Problem description: Please report how many lines in the records below contain the word "server", giving only that number.

(Stored data entries)
*** Block opens ***

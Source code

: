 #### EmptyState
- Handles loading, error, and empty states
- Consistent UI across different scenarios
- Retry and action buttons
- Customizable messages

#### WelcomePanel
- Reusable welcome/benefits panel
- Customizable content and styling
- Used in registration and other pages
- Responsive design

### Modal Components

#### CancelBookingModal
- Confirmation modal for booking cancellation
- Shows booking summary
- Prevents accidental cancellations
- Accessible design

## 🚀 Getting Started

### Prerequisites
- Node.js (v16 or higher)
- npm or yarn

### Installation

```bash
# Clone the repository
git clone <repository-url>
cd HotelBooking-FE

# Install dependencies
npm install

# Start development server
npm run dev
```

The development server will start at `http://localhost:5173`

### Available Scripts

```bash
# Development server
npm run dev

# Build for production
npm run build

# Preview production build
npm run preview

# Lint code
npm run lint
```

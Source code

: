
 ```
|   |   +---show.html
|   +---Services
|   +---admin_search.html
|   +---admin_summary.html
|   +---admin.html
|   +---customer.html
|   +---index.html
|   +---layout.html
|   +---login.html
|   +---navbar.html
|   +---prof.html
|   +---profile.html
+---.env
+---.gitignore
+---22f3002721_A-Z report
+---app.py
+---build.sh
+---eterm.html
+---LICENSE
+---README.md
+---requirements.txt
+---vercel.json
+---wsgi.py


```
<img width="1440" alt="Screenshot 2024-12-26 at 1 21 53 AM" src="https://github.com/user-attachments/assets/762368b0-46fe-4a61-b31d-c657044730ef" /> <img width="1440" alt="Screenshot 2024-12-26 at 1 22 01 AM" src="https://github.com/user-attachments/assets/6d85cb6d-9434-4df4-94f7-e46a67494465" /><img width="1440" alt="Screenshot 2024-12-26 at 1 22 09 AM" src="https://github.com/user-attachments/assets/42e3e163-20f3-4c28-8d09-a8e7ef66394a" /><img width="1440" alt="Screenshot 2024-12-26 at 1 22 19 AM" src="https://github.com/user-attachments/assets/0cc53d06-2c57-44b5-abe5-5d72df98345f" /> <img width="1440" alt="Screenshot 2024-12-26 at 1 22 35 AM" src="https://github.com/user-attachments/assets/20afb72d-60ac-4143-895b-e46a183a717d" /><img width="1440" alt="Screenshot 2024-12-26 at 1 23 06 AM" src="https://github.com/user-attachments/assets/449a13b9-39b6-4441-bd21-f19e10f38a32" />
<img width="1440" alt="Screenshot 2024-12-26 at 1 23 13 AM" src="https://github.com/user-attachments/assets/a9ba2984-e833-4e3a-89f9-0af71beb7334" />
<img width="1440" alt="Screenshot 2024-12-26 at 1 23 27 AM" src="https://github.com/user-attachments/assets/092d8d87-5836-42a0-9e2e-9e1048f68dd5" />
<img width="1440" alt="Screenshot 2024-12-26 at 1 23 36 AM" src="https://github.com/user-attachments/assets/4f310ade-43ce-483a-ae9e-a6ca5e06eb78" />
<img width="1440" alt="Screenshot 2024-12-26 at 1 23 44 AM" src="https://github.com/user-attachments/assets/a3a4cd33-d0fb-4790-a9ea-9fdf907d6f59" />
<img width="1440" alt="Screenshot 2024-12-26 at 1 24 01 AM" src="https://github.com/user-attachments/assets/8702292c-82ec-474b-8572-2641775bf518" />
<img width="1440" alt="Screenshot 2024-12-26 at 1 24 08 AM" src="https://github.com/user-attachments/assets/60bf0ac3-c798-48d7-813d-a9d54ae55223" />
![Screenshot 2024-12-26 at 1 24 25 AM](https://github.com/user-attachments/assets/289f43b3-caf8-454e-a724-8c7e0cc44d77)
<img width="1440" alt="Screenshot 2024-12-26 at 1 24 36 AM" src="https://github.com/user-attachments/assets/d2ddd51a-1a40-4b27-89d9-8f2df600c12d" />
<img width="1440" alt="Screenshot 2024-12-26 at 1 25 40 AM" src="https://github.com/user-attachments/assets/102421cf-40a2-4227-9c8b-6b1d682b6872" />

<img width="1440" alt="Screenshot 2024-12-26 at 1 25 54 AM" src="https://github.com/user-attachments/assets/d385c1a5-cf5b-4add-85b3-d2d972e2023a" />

*** Block closes ***

Exercise solution: 3